Regardless of the outcome in Pennsylvania, which won’t have any effect on Obama’s eventual nomination, the fact that there is a contest at all is going to help the Democratic Party.
Mining the state’s computerized voter registry for trends, the Pennsylvania Department of State, which oversees elections, has found that:
• Since January, more than 100,000 Pennsylvanians who were not previously registered to vote did so.
• In that time, more than 68,000 registered voters changed their affiliation to one of the major parties, with those switching to Democratic registration outpacing those switching to Republican by more than 3-1.
With the strong registration drives going on this weekend, the eventual numbers will be even more striking. It doesn’t help the Democrats to have the Clinton campaign beating up on our nominee, but there is the unintended benefit that added interest is leading to more registered Democrats.
The Clintons are using the old tactic of phonebanking, while the Obama people are out at the malls, corporate centers, churches, and going door-to-door. The Democrats should benefit greatly, provided our nominee is not mortally wounded in the process.
But those looking at the polls should take heed.
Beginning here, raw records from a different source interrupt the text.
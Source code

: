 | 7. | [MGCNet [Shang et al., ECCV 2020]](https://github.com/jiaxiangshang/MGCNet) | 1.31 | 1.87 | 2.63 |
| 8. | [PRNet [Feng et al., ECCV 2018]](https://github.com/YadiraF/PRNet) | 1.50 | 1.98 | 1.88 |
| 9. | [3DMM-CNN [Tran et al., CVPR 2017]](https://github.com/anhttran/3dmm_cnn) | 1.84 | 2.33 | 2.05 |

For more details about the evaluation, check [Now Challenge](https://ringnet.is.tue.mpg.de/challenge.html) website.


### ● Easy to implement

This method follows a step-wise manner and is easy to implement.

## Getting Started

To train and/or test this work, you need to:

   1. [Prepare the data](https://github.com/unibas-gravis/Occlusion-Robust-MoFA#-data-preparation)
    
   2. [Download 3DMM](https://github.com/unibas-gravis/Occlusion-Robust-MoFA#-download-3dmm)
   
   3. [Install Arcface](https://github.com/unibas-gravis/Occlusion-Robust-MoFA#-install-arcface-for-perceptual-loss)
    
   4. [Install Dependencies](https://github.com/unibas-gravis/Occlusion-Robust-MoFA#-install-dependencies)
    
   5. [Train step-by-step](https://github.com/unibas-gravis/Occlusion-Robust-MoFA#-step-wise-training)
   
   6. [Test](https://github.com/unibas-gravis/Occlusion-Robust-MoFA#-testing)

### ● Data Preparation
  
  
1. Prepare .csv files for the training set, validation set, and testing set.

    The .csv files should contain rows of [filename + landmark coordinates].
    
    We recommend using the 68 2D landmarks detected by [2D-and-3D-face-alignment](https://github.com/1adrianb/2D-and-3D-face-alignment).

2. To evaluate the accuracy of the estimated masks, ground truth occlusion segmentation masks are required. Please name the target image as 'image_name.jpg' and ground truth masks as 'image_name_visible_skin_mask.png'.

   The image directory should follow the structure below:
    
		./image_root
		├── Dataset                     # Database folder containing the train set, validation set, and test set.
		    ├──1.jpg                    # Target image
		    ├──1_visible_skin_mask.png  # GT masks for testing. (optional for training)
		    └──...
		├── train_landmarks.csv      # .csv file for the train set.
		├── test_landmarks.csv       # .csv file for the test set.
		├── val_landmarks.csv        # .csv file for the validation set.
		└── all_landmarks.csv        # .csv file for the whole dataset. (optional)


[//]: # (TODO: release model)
With independents flocking to sign up as Dems, the likely voter models can’t be too accurate. Can Clinton maintain the fiction that she still has a chance for another five weeks? How strongly will Obama outperform the polls?
The biggest shame of all is that registrations end on Monday. If we had another month-plus to do voter reg, there is no telling how much strength we could add to the Democratic Party here. But Gov. Ed Rendell has endorsed Clinton, and he has no interest in that.